RECORDS SHOWN>
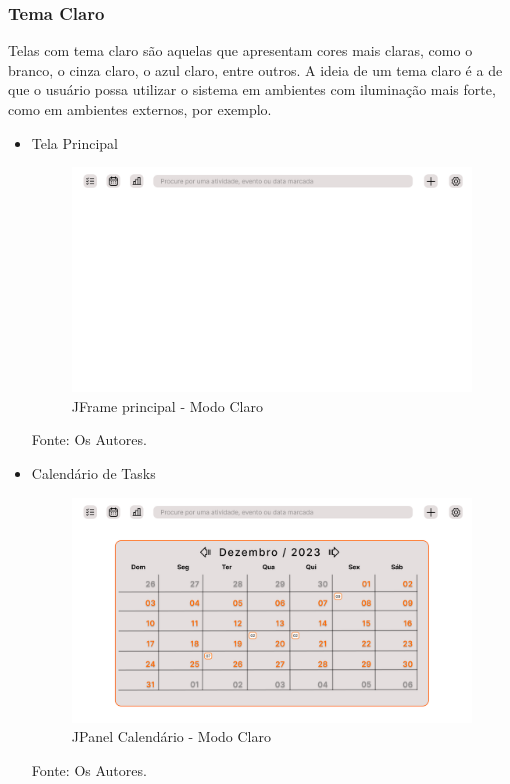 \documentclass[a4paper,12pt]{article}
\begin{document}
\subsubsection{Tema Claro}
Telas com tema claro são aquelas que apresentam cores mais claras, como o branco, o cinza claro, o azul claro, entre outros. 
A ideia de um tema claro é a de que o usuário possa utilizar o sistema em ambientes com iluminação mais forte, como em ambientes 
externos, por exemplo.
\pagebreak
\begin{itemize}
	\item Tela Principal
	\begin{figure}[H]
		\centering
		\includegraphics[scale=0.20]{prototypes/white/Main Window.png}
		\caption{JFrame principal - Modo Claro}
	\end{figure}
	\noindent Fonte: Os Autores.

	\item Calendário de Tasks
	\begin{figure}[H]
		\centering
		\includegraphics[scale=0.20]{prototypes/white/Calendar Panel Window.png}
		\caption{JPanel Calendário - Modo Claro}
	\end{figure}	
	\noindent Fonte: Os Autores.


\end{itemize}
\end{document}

PROBLEM TO SOLVE> Return the listing unchanged, but drop every picture.

SOLUTION FOR THIS PROBLEM>
 \documentclass[a4paper,12pt]{article}
\begin{document}
\subsubsection{Tema Claro}
Telas com tema claro são aquelas que apresentam cores mais claras, como o branco, o cinza claro, o azul claro, entre outros. 
A ideia de um tema claro é a de que o usuário possa utilizar o sistema em ambientes com iluminação mais forte, como em ambientes 
externos, por exemplo.
\pagebreak
\begin{itemize}
	\item Tela Principal
	\begin{figure}[H]
		\centering
		\includegraphics[scale=0.20]{prototypes/white/Main Window.png}
		\caption{JFrame principal - Modo Claro}
	\end{figure}
	\noindent Fonte: Os Autores.

	\item Calendário de Tasks
	\begin{figure}[H]
		\centering
		\includegraphics[scale=0.20]{prototypes/white/Calendar Panel Window.png}
		\caption{JPanel Calendário - Modo Claro}
	\end{figure}	
	\noindent Fonte: Os Autores.


\end{itemize}
\end{document}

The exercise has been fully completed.